• _Description of the task_
Go through the listing below, count the lines that contain "performance", and state the number alone.

[[ Supplied information open ]]

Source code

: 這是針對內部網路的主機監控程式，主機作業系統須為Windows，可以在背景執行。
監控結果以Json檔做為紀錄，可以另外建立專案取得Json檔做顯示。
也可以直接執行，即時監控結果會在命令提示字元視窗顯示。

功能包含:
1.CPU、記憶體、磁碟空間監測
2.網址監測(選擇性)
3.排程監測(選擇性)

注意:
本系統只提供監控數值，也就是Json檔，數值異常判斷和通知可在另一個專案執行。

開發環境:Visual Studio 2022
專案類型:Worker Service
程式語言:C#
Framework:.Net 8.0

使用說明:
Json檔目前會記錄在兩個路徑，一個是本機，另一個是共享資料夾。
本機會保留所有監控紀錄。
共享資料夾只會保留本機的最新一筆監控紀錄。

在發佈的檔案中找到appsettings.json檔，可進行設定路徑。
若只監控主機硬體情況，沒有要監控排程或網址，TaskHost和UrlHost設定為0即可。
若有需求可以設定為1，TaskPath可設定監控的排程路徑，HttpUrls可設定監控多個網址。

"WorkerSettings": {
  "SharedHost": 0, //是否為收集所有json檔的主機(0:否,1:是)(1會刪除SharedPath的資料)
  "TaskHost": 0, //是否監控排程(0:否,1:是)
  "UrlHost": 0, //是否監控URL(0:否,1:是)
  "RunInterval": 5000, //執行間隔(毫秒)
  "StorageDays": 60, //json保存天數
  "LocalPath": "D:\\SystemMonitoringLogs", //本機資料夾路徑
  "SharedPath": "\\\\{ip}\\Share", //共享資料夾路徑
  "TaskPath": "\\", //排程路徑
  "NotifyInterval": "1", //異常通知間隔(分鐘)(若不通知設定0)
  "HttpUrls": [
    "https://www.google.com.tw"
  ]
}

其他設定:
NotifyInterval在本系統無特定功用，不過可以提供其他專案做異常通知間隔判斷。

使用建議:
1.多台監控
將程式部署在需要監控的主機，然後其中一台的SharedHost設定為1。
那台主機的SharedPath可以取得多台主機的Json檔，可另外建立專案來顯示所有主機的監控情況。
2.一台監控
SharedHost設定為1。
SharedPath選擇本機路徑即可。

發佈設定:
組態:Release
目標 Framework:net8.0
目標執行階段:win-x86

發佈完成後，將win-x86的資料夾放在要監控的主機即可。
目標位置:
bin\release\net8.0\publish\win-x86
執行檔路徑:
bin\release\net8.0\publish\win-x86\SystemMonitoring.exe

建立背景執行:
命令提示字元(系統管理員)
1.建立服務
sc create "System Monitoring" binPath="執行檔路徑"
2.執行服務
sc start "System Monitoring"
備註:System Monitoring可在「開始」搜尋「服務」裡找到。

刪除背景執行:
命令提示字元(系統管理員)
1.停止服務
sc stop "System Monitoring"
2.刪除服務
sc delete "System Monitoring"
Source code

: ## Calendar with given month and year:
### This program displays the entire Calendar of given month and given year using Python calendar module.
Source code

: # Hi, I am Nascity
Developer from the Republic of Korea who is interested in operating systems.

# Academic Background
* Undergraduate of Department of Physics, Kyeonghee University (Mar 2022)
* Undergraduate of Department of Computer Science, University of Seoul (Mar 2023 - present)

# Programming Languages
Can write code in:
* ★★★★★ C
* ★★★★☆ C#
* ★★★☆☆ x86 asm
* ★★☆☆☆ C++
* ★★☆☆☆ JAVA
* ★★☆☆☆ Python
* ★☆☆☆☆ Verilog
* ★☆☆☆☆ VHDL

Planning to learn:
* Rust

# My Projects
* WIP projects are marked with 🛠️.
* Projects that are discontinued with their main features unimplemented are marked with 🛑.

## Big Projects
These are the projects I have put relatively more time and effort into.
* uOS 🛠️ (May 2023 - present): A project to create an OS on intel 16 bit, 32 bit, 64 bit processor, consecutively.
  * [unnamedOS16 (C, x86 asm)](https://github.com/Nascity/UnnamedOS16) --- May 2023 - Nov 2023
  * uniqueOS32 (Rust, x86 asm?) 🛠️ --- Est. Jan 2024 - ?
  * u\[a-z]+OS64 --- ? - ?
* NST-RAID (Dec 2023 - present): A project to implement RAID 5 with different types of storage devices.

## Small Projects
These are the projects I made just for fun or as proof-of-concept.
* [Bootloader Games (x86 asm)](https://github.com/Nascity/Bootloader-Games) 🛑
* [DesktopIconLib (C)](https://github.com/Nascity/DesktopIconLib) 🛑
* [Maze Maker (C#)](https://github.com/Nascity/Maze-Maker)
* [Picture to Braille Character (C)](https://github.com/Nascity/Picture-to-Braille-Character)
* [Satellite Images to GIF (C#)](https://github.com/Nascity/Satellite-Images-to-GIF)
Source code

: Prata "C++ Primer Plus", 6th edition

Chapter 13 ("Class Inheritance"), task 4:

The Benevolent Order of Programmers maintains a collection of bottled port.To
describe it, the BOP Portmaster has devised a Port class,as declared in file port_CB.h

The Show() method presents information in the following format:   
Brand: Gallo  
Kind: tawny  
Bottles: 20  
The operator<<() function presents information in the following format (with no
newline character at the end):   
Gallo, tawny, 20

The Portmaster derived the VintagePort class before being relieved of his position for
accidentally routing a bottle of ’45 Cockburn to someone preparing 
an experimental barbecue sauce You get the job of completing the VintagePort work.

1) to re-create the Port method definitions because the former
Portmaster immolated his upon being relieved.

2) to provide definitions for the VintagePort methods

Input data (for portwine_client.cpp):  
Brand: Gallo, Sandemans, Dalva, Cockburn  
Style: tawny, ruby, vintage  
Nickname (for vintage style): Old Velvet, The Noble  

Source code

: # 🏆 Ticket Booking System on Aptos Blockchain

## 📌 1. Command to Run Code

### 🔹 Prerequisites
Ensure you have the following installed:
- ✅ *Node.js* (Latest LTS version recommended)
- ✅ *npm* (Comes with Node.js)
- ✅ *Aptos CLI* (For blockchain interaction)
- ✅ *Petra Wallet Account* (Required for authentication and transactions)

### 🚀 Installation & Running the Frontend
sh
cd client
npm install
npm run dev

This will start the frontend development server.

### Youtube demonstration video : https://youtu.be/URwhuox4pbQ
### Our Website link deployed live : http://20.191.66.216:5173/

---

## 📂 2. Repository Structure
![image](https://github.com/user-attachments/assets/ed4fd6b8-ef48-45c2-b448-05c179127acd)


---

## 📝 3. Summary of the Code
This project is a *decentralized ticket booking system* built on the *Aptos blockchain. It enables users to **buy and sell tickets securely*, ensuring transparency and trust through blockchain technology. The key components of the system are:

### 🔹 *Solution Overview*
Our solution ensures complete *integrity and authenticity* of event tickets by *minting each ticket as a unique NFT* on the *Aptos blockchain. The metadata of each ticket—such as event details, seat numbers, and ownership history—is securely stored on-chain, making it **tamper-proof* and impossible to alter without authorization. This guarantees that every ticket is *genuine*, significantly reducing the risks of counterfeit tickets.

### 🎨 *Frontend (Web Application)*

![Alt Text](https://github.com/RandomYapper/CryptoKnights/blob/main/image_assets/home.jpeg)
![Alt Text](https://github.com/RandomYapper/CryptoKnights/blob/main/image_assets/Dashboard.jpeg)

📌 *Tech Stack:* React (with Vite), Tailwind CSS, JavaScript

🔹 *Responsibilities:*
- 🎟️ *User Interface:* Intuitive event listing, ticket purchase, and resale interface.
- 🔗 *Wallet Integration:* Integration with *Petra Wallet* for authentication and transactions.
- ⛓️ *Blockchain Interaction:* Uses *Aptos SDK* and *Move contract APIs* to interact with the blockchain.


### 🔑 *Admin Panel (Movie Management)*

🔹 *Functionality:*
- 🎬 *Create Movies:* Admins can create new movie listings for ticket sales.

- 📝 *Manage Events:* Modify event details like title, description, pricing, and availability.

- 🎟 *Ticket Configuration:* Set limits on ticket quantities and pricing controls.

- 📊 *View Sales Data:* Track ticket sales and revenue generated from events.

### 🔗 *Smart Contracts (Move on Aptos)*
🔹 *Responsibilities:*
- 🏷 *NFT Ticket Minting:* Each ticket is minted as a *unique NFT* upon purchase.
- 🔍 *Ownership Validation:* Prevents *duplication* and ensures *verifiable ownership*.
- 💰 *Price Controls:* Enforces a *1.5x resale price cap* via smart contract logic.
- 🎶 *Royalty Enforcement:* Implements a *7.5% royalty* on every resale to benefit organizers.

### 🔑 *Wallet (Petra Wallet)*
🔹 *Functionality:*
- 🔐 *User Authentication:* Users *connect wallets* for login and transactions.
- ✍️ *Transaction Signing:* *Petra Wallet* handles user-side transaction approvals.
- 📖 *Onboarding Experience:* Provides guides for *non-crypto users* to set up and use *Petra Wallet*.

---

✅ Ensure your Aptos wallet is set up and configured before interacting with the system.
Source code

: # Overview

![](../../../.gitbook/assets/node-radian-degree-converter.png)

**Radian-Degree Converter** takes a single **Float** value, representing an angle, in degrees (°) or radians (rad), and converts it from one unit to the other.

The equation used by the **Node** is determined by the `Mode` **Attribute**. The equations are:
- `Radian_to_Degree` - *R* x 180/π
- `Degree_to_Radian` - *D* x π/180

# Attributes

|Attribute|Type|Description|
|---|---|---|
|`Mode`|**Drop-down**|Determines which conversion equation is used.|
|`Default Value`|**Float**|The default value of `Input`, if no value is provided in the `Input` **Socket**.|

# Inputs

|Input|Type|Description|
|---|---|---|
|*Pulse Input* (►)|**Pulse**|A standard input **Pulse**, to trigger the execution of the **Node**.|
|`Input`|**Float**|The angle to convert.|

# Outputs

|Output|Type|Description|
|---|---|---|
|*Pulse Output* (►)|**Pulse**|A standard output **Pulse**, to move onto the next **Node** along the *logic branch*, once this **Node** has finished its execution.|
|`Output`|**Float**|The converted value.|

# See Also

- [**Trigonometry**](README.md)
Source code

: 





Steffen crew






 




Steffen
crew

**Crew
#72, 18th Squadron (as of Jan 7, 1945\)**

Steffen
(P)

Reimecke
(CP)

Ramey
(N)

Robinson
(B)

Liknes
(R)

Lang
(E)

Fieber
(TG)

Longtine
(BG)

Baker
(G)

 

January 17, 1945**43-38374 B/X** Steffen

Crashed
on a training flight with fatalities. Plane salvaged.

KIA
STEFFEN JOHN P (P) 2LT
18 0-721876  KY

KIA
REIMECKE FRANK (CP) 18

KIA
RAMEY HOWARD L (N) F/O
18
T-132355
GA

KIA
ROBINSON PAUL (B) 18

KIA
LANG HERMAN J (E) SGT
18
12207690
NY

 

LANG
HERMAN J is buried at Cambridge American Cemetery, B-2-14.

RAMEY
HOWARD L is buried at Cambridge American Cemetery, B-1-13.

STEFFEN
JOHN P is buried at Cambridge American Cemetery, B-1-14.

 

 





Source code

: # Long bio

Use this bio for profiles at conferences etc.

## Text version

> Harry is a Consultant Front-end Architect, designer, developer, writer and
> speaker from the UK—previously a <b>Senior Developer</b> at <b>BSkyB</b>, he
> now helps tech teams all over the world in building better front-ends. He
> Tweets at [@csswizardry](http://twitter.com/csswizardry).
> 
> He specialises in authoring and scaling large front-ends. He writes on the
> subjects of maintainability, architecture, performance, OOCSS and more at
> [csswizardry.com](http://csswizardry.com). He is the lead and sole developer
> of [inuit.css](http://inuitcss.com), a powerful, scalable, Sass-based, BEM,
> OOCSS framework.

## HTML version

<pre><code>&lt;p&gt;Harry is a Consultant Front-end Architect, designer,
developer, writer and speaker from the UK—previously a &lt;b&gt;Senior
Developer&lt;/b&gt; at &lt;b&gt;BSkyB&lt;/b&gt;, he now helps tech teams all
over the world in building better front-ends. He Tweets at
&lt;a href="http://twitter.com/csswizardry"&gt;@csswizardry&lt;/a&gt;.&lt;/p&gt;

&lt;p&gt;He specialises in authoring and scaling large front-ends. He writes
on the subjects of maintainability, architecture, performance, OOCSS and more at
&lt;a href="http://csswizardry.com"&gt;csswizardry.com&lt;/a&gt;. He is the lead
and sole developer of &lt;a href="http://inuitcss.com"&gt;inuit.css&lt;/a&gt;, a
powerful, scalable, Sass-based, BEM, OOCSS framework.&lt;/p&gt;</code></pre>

[[ Supplied information closed ]]

• _Response to the task_
2